With so much shifting to lay leadership, in intentional collaboration with our clergy, it no longer made sense to use a top-down funding approach of fixed dues. We have trusted our community members with key functions as never before. We can trust them to care for our community financially, as well.

Three years ago, we began a pilot program of voluntary dues for new members. That experiment with new members has shown that empowerment drives both growth in numbers and growth in giving. It yielded more in total donations and per adult than did the prior system of fixed dues. Moreover, because our recent growth rate has been so strong, new members from the past three years now represent 38% of our total congregation.

At our annual meeting this past June, our community voted overwhelmingly to affirm a transition entirely to a voluntary dues system, which we call Community Commitment. Our members are not passive recipients of services, but co-creators of community, front and center in all that we do and how we build. They affirmed that they will, voluntarily, also ensure our financial viability and strength to the future.

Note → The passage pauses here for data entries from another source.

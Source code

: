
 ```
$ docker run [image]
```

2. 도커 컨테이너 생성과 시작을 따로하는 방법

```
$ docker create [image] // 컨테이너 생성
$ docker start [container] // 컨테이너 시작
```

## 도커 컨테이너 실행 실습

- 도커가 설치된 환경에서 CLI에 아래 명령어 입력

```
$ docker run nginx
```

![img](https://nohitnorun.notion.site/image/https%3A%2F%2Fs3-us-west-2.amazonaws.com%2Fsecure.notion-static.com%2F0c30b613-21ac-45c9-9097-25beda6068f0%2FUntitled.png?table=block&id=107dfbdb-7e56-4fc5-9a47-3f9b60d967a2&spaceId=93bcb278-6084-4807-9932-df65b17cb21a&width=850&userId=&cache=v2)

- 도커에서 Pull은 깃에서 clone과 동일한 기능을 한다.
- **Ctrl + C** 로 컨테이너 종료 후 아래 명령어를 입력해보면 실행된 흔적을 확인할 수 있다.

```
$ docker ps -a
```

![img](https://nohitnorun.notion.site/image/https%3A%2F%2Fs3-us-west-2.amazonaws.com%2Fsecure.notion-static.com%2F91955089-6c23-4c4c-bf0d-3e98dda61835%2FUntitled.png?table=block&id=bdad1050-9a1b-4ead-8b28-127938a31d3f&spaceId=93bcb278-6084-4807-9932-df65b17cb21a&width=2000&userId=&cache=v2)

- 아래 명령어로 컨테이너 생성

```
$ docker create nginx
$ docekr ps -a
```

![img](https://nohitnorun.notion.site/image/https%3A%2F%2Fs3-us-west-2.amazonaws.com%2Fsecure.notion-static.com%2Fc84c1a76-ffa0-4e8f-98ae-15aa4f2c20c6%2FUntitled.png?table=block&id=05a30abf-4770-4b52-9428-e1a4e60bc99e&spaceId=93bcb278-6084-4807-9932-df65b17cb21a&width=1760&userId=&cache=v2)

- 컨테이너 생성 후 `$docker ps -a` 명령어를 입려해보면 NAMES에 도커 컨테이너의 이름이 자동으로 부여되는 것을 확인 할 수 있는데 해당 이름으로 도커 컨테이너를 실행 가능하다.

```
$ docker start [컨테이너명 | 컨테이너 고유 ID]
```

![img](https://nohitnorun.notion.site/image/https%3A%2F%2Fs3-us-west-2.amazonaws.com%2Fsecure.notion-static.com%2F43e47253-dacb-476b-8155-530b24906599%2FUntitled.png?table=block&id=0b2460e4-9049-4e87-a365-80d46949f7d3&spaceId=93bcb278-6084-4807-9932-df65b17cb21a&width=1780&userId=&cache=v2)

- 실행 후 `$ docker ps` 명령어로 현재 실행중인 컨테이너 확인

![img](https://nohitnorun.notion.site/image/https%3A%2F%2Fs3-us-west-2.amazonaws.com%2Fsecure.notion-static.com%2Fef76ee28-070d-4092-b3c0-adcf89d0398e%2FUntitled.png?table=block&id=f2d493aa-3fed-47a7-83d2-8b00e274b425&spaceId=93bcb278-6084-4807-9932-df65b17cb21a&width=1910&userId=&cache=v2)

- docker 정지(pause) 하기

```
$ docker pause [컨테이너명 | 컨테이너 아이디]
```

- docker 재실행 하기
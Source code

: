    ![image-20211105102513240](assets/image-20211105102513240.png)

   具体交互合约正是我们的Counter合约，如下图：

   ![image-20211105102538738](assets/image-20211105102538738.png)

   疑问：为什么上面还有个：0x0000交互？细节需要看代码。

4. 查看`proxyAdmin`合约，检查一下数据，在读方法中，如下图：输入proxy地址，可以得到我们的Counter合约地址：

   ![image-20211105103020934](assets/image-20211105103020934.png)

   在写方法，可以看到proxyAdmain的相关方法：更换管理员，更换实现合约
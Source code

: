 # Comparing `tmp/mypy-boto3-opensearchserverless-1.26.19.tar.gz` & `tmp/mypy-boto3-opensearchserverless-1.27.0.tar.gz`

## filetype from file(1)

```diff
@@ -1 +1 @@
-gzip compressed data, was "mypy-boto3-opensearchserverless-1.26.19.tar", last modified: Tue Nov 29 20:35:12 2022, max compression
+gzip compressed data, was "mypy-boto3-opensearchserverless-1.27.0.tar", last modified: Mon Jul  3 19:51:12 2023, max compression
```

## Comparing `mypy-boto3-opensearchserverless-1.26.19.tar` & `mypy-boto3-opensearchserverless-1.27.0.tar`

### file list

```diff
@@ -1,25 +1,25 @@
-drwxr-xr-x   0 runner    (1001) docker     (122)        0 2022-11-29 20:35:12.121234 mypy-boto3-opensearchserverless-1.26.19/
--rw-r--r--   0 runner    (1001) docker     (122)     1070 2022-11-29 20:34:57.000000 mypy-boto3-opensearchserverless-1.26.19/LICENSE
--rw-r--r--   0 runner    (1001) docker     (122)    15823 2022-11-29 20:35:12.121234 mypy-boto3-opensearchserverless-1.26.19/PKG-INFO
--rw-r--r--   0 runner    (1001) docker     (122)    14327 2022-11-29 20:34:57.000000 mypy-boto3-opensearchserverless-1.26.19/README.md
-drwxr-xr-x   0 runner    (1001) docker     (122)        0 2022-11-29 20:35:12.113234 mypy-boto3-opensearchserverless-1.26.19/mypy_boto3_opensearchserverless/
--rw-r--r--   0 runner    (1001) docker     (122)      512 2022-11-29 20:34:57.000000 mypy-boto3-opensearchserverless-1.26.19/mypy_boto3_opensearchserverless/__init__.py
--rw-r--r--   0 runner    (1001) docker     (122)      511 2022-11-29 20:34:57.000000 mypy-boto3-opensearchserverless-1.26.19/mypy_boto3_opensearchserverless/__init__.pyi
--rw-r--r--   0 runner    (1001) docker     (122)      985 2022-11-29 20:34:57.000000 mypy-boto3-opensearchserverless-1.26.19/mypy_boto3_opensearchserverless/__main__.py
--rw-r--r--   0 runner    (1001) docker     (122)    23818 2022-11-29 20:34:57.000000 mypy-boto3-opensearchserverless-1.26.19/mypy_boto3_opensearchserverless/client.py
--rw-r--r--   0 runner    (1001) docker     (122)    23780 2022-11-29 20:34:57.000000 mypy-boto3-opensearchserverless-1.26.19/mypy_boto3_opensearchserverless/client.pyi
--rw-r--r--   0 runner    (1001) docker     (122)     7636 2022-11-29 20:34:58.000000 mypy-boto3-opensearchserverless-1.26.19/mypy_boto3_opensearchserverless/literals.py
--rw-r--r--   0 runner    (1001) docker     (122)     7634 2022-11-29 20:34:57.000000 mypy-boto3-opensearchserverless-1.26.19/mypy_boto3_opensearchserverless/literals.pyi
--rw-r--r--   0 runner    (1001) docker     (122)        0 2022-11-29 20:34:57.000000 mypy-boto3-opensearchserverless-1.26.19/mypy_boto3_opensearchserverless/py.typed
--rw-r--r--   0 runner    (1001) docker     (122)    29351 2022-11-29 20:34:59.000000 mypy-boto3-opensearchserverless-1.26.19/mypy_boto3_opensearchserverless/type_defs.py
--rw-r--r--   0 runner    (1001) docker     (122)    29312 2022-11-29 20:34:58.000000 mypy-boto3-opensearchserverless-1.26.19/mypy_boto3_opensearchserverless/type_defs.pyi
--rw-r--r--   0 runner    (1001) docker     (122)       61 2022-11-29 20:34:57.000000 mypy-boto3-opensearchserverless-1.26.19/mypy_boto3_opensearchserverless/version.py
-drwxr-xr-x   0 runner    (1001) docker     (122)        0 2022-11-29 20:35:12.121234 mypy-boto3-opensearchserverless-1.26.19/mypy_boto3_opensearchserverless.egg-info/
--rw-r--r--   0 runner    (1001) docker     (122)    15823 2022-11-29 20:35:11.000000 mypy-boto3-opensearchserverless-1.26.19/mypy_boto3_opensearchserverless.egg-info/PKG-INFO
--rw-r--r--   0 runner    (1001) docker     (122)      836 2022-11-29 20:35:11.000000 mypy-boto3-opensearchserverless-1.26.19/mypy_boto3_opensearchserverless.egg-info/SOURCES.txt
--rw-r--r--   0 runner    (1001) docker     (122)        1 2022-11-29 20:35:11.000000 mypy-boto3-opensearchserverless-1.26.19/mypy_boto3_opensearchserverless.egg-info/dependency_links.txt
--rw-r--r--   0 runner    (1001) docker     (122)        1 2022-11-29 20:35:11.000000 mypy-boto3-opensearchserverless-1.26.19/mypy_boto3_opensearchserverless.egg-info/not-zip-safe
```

As a 75-year-old community, we know what it is to weather the unrest in society. Looking back, it started with the families who settled in our part of Manhattan after World War II, who gathered to form a new community. Those same lay people led social gatherings bringing people together after the trauma of war and global unrest. Yes, they hired clergy to support and empower them, but they never gave up an ethos of lay leadership.

As we continue forward in the Jewish New Year, we reaffirm this focus. Communal leadership is not simply part of our past, but an inevitable part of our future. For us at East End Temple, voluntary dues are the best way to financially reflect the values ethic of empowerment. We are a community of volunteers. We are a community of voluntary dues.

Brian Lifsec and Rebecca Shore are co-presidents of East End Temple. Joshua Stanton is rabbi of East End Temple and director of leadership at CLAL The National Jewish Center for Learning and Leadership.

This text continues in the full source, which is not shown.